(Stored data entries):

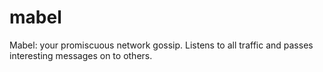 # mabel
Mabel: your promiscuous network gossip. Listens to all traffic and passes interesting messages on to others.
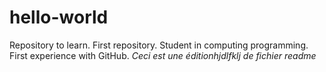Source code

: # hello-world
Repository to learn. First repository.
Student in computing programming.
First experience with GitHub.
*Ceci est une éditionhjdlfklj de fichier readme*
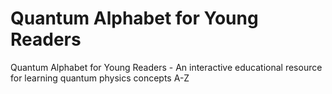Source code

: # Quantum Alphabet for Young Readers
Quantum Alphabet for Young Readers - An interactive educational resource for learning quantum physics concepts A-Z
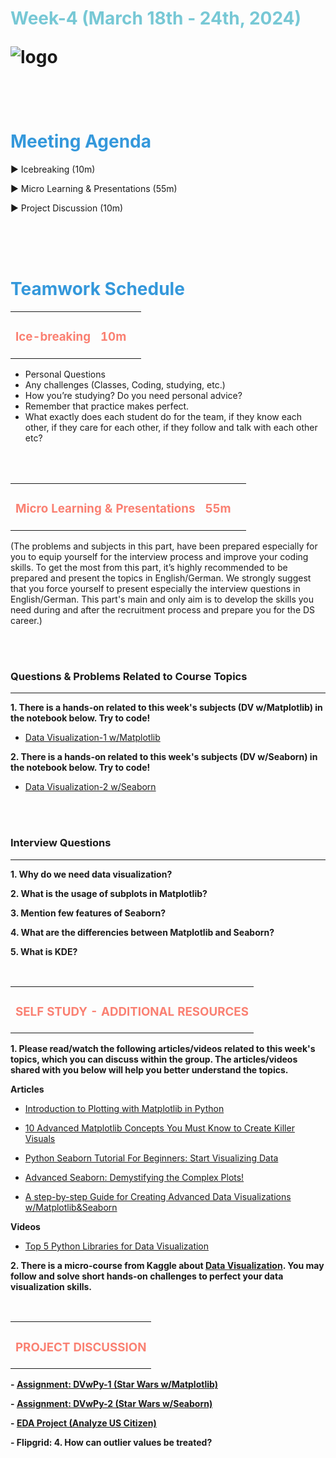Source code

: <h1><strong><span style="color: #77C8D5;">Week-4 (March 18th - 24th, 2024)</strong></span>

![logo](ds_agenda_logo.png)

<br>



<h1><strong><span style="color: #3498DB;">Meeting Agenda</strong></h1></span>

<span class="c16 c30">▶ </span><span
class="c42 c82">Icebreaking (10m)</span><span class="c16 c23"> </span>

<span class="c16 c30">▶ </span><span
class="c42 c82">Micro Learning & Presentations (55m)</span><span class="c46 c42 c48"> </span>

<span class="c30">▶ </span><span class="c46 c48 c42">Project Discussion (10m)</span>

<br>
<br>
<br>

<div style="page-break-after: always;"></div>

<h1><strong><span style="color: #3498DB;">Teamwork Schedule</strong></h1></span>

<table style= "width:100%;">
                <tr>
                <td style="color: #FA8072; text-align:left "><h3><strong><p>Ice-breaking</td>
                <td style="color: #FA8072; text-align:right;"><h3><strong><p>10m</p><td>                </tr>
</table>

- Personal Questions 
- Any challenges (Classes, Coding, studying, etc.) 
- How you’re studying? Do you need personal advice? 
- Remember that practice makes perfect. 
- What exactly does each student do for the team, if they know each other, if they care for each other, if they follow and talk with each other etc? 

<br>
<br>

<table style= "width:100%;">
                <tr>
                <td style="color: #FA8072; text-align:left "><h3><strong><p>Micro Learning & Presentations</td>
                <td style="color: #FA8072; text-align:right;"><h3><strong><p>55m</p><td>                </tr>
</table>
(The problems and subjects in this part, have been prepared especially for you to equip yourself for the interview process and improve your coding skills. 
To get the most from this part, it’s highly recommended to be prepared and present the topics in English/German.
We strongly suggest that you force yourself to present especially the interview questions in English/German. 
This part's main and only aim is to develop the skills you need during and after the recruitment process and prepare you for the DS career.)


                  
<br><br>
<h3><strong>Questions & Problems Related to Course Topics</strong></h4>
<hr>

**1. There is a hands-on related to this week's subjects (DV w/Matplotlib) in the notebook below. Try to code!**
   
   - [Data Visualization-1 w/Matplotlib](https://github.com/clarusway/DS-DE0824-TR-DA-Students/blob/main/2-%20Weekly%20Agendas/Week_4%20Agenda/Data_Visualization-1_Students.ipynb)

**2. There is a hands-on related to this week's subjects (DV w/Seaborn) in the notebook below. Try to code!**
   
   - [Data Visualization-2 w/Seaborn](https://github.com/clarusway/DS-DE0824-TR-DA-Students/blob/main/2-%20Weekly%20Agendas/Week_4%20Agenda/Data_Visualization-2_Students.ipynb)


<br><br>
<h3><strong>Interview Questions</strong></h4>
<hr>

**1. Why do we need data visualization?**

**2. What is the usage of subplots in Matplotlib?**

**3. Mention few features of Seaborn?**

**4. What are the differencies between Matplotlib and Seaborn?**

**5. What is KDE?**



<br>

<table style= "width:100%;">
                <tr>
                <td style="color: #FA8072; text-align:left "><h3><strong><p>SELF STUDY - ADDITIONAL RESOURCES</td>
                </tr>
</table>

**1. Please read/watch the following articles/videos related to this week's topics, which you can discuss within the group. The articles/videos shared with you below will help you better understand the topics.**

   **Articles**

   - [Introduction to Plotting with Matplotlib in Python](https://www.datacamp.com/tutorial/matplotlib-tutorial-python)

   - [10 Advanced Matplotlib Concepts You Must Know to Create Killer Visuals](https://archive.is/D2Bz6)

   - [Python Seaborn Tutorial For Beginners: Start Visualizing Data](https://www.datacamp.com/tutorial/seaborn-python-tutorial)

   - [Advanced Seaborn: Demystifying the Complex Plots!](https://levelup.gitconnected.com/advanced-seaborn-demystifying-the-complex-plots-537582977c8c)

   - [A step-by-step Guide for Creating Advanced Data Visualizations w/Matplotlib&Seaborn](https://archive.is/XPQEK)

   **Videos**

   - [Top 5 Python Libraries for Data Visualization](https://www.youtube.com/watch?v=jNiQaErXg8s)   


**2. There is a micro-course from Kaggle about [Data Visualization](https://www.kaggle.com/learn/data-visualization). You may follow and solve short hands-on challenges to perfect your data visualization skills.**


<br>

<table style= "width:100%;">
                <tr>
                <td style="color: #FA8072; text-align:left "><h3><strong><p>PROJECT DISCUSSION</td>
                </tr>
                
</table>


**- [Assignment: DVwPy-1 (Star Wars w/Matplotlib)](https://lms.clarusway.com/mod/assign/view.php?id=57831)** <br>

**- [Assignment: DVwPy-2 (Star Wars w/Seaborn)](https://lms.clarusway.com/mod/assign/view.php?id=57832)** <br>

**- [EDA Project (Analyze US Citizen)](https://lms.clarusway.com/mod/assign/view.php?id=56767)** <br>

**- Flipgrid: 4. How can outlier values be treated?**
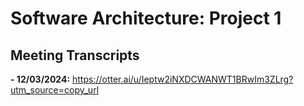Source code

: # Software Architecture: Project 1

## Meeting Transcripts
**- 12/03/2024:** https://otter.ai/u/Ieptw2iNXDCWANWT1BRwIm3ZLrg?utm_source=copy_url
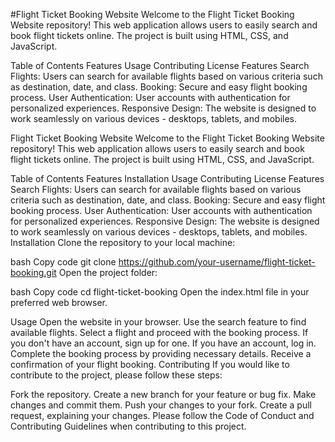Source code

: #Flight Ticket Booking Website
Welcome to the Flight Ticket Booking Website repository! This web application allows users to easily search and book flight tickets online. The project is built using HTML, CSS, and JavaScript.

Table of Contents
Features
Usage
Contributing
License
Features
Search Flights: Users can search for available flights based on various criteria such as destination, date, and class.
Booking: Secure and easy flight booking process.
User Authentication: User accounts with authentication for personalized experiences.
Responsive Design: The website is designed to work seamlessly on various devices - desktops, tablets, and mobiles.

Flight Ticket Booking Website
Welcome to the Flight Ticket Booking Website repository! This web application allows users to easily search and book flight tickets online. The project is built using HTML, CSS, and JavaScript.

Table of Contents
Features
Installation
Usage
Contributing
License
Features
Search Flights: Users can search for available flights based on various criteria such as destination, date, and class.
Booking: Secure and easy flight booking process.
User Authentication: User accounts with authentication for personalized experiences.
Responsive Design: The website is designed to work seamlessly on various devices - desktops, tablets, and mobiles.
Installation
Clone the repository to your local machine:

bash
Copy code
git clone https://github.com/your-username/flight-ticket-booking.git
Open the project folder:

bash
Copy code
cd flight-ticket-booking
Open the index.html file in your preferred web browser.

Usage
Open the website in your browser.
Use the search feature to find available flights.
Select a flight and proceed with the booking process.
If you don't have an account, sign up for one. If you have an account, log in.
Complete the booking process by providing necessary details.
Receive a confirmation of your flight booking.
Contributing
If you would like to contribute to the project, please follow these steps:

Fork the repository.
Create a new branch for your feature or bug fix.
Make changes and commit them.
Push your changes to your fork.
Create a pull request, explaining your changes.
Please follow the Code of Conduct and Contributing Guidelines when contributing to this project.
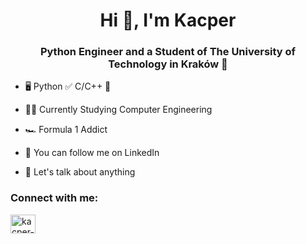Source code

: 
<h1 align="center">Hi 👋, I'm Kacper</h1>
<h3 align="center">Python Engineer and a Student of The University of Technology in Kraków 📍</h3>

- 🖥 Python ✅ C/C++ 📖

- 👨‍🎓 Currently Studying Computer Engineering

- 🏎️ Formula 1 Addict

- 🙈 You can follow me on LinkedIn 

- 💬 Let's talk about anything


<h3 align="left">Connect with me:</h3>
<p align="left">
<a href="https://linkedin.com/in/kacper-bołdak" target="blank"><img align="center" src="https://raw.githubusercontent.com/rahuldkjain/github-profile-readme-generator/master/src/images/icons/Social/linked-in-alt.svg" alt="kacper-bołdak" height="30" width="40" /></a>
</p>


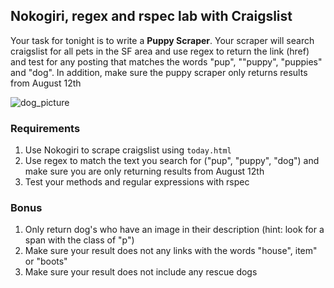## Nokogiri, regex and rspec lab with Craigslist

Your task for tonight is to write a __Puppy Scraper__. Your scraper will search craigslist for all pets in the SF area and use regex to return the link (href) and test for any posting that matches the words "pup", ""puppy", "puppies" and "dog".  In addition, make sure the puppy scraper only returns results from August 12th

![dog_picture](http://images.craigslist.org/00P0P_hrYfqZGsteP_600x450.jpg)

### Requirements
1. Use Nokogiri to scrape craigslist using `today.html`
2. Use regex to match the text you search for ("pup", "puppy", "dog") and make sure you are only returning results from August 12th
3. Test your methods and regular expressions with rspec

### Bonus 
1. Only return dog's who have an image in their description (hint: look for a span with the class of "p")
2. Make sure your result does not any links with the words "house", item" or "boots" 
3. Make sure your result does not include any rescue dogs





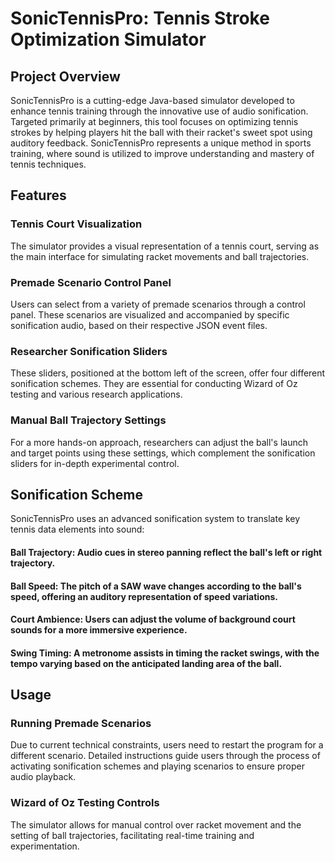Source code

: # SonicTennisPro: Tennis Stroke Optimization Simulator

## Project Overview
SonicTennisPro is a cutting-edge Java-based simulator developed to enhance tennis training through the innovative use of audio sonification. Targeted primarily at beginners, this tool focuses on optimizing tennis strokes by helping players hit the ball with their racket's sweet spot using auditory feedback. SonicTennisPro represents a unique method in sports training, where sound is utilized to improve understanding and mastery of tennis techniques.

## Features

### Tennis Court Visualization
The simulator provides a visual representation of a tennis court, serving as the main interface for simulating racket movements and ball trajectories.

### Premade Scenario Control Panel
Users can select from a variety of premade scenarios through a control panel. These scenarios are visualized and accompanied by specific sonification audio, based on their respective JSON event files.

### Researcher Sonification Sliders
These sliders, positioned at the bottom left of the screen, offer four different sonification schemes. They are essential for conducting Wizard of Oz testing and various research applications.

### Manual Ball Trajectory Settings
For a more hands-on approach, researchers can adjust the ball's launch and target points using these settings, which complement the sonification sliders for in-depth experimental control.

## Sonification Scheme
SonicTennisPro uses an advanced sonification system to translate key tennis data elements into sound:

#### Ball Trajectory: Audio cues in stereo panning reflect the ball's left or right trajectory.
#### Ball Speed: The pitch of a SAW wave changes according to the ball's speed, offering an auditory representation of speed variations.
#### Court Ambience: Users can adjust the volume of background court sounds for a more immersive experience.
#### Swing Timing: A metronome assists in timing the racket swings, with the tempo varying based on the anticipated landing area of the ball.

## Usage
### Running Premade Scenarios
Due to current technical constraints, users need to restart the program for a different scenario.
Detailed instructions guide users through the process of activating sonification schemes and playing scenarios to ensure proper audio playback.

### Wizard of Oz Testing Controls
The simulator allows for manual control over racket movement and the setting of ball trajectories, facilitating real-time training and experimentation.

(Exercise directions): Please return only the lines above, starting at the line that has "<h3><strong>Interview Questions</strong></h4>" and ending at the line that has "- [Top 5 Python", keeping both and leaving each one unchanged.

(Your solution):
<h3><strong>Interview Questions</strong></h4>
<hr>

**1. Why do we need data visualization?**

**2. What is the usage of subplots in Matplotlib?**

**3. Mention few features of Seaborn?**

**4. What are the differencies between Matplotlib and Seaborn?**

**5. What is KDE?**



<br>

<table style= "width:100%;">
                <tr>
                <td style="color: #FA8072; text-align:left "><h3><strong><p>SELF STUDY - ADDITIONAL RESOURCES</td>
                </tr>
</table>

**1. Please read/watch the following articles/videos related to this week's topics, which you can discuss within the group. The articles/videos shared with you below will help you better understand the topics.**

   **Articles**

   - [Introduction to Plotting with Matplotlib in Python](https://www.datacamp.com/tutorial/matplotlib-tutorial-python)

   - [10 Advanced Matplotlib Concepts You Must Know to Create Killer Visuals](https://archive.is/D2Bz6)

   - [Python Seaborn Tutorial For Beginners: Start Visualizing Data](https://www.datacamp.com/tutorial/seaborn-python-tutorial)

   - [Advanced Seaborn: Demystifying the Complex Plots!](https://levelup.gitconnected.com/advanced-seaborn-demystifying-the-complex-plots-537582977c8c)

   - [A step-by-step Guide for Creating Advanced Data Visualizations w/Matplotlib&Seaborn](https://archive.is/XPQEK)

   **Videos**

   - [Top 5 Python Libraries for Data Visualization](https://www.youtube.com/watch?v=jNiQaErXg8s)   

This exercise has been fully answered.